■ **Brief**: Output exactly the lines below, starting with the line that has "2. Adsorption model" and going on through the line that has "### 3. Wine selection", both included, and no other lines.

■ **Extracted information**:
== Segment start ==

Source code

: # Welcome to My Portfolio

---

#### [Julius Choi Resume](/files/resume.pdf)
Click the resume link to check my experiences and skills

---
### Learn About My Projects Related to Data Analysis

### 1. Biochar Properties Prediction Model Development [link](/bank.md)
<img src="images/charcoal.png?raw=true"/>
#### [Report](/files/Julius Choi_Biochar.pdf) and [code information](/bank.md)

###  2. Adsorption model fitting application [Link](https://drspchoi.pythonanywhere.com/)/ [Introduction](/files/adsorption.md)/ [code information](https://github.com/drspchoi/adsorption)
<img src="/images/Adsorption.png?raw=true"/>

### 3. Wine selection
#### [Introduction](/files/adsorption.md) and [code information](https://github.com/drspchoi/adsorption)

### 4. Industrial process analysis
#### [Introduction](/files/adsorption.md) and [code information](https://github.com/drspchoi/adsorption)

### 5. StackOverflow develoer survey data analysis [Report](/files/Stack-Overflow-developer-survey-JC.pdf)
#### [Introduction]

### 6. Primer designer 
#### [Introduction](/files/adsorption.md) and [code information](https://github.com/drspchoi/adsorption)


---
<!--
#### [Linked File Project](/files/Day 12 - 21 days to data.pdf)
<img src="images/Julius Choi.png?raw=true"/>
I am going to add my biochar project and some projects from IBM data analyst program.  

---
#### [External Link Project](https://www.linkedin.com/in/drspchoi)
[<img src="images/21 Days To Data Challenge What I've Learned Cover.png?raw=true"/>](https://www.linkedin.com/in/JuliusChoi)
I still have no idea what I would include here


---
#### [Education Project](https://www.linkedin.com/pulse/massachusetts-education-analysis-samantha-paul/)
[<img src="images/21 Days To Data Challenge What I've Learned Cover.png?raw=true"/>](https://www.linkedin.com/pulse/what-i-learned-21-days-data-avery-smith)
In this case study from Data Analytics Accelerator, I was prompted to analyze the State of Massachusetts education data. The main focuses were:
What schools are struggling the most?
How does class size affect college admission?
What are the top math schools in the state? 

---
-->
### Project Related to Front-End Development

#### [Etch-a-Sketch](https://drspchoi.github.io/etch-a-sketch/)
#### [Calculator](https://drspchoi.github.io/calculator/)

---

== Segment end ==

■ **Output of the exercise**:
###  2. Adsorption model fitting application [Link](https://drspchoi.pythonanywhere.com/)/ [Introduction](/files/adsorption.md)/ [code information](https://github.com/drspchoi/adsorption)
<img src="/images/Adsorption.png?raw=true"/>

### 3. Wine selection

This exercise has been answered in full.